Le cordier parut embarrassé. Il grommela entre ses dents quelques mots que le meunier ne dut point entendre plus que moi, mais dont il comprit l’intention.

Ah ! pas de flibuste, Judok-Naufrage ! interrompit-il presque sérieusement. ou je ne vous apporte plus de mouture ! Ma meule ne tourne que pour les bons enfans.

Le kacouss parut céder à la menace de Guiller. Je savais déjà que la rareté des moulins, dans plusieurs parties de la Bretagne, mettait les habitans solitaires et dispersés à la merci des meuniers. En refusant leur pratique, ceux-ci pouvaient les affamer, et on m’avait cité, dans l’Arhès, des exemples singuliers de leur tyrannie. L’un d’eux avait forcé son voisin à transporter le blé qu’il faisait moudre à six lieues de sa ferme, et je l’avais vu faire jusqu’à trois et quatre voyages avec sa charrette et son attelage avant d’obtenir sa mouture. Je ne fus donc surpris ni de la menace de Guiller, ni de la condescendance du cordier. Ce dernier s’était approché d’un vieux coffre fermé à clé d’où il retira une bouteille à moitié vide et trois verres d’inégale grandeur. Il posa les verres sur la table ; Guiller s’empara du plus grand.

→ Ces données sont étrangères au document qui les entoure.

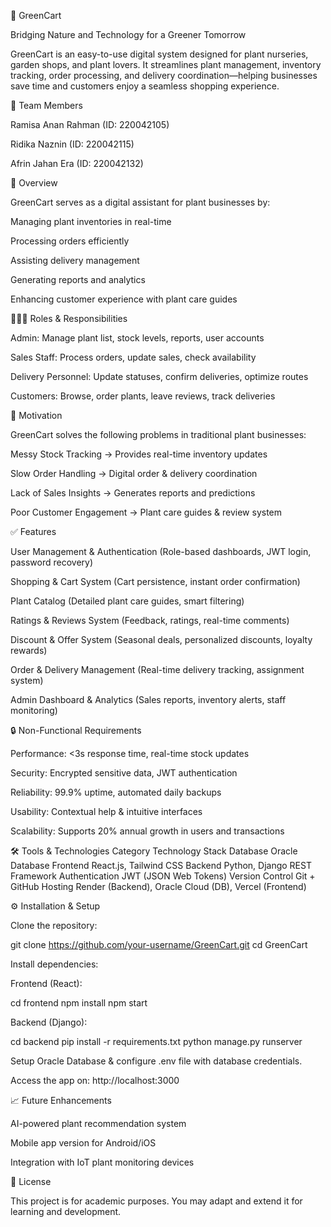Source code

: 🌿 GreenCart

Bridging Nature and Technology for a Greener Tomorrow

GreenCart is an easy-to-use digital system designed for plant nurseries, garden shops, and plant lovers. It streamlines plant management, inventory tracking, order processing, and delivery coordination—helping businesses save time and customers enjoy a seamless shopping experience.

👥 Team Members

Ramisa Anan Rahman (ID: 220042105)

Ridika Naznin (ID: 220042115)

Afrin Jahan Era (ID: 220042132)

📌 Overview

GreenCart serves as a digital assistant for plant businesses by:

Managing plant inventories in real-time

Processing orders efficiently

Assisting delivery management

Generating reports and analytics

Enhancing customer experience with plant care guides

🧑‍🤝‍🧑 Roles & Responsibilities

Admin: Manage plant list, stock levels, reports, user accounts

Sales Staff: Process orders, update sales, check availability

Delivery Personnel: Update statuses, confirm deliveries, optimize routes

Customers: Browse, order plants, leave reviews, track deliveries

🚀 Motivation

GreenCart solves the following problems in traditional plant businesses:

Messy Stock Tracking → Provides real-time inventory updates

Slow Order Handling → Digital order & delivery coordination

Lack of Sales Insights → Generates reports and predictions

Poor Customer Engagement → Plant care guides & review system

✅ Features

User Management & Authentication (Role-based dashboards, JWT login, password recovery)

Shopping & Cart System (Cart persistence, instant order confirmation)

Plant Catalog (Detailed plant care guides, smart filtering)

Ratings & Reviews System (Feedback, ratings, real-time comments)

Discount & Offer System (Seasonal deals, personalized discounts, loyalty rewards)

Order & Delivery Management (Real-time delivery tracking, assignment system)

Admin Dashboard & Analytics (Sales reports, inventory alerts, staff monitoring)

🔒 Non-Functional Requirements

Performance: <3s response time, real-time stock updates

Security: Encrypted sensitive data, JWT authentication

Reliability: 99.9% uptime, automated daily backups

Usability: Contextual help & intuitive interfaces

Scalability: Supports 20% annual growth in users and transactions

🛠️ Tools & Technologies
Category	Technology Stack
Database	Oracle Database
Frontend	React.js, Tailwind CSS
Backend	Python, Django REST Framework
Authentication	JWT (JSON Web Tokens)
Version Control	Git + GitHub
Hosting	Render (Backend), Oracle Cloud (DB), Vercel (Frontend)


⚙️ Installation & Setup

Clone the repository:

git clone https://github.com/your-username/GreenCart.git
cd GreenCart


Install dependencies:

Frontend (React):

cd frontend
npm install
npm start


Backend (Django):

cd backend
pip install -r requirements.txt
python manage.py runserver


Setup Oracle Database & configure .env file with database credentials.

Access the app on: http://localhost:3000

📈 Future Enhancements

AI-powered plant recommendation system

Mobile app version for Android/iOS

Integration with IoT plant monitoring devices

📜 License

This project is for academic purposes. You may adapt and extend it for learning and development.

— Faisons bonne mesure, compère, dit-il en le tendant à son hôte, les routes sont aujourd’hui aussi chaudes que la gueule d’un four, et les chrétiens ont besoin de rafraïchissemens.

Malgré l’invitation, la main de Judok versait si précautionneusement, que le verre ne pouvait se remplir. Deux ou trois fois il s’arrêta court ; mais le meunier restait le bras tendu et l’obligeait à verser de nouveau. Il ne retira le verre que lorsqu’il fut plein.

— Maintenant au gentilhomme ! dit-il en m’indiquant ; il y a toujours profit à trinquer avec les honnêtes gens.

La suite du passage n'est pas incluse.